--- Exercise prompt ---
Exactly how many lines in this material contain the string "lzrw"? Reply with the number alone.

--- Data for this exercise ---
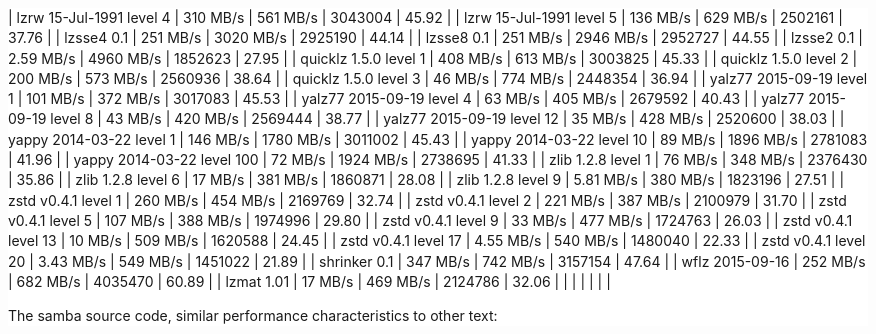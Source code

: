 | lzrw 15-Jul-1991 level 4    |   310 MB/s |   561 MB/s |     3043004 | 45.92 |
| lzrw 15-Jul-1991 level 5    |   136 MB/s |   629 MB/s |     2502161 | 37.76 |
| lzsse4 0.1                  |   251 MB/s |  3020 MB/s |     2925190 | 44.14 |
| lzsse8 0.1                  |   251 MB/s |  2946 MB/s |     2952727 | 44.55 |
| lzsse2 0.1                  |  2.59 MB/s |  4960 MB/s |     1852623 | 27.95 |
| quicklz 1.5.0 level 1       |   408 MB/s |   613 MB/s |     3003825 | 45.33 |
| quicklz 1.5.0 level 2       |   200 MB/s |   573 MB/s |     2560936 | 38.64 |
| quicklz 1.5.0 level 3       |    46 MB/s |   774 MB/s |     2448354 | 36.94 |
| yalz77 2015-09-19 level 1   |   101 MB/s |   372 MB/s |     3017083 | 45.53 |
| yalz77 2015-09-19 level 4   |    63 MB/s |   405 MB/s |     2679592 | 40.43 |
| yalz77 2015-09-19 level 8   |    43 MB/s |   420 MB/s |     2569444 | 38.77 |
| yalz77 2015-09-19 level 12  |    35 MB/s |   428 MB/s |     2520600 | 38.03 |
| yappy 2014-03-22 level 1    |   146 MB/s |  1780 MB/s |     3011002 | 45.43 |
| yappy 2014-03-22 level 10   |    89 MB/s |  1896 MB/s |     2781083 | 41.96 |
| yappy 2014-03-22 level 100  |    72 MB/s |  1924 MB/s |     2738695 | 41.33 |
| zlib 1.2.8 level 1          |    76 MB/s |   348 MB/s |     2376430 | 35.86 |
| zlib 1.2.8 level 6          |    17 MB/s |   381 MB/s |     1860871 | 28.08 |
| zlib 1.2.8 level 9          |  5.81 MB/s |   380 MB/s |     1823196 | 27.51 |
| zstd v0.4.1 level 1         |   260 MB/s |   454 MB/s |     2169769 | 32.74 |
| zstd v0.4.1 level 2         |   221 MB/s |   387 MB/s |     2100979 | 31.70 |
| zstd v0.4.1 level 5         |   107 MB/s |   388 MB/s |     1974996 | 29.80 |
| zstd v0.4.1 level 9         |    33 MB/s |   477 MB/s |     1724763 | 26.03 |
| zstd v0.4.1 level 13        |    10 MB/s |   509 MB/s |     1620588 | 24.45 |
| zstd v0.4.1 level 17        |  4.55 MB/s |   540 MB/s |     1480040 | 22.33 |
| zstd v0.4.1 level 20        |  3.43 MB/s |   549 MB/s |     1451022 | 21.89 |
| shrinker 0.1                |   347 MB/s |   742 MB/s |     3157154 | 47.64 |
| wflz 2015-09-16             |   252 MB/s |   682 MB/s |     4035470 | 60.89 |
| lzmat 1.01                  |    17 MB/s |   469 MB/s |     2124786 | 32.06 | 
|                             |            |            |             |       |


The samba source code, similar performance characteristics to other text:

--- Exercise answer ---
2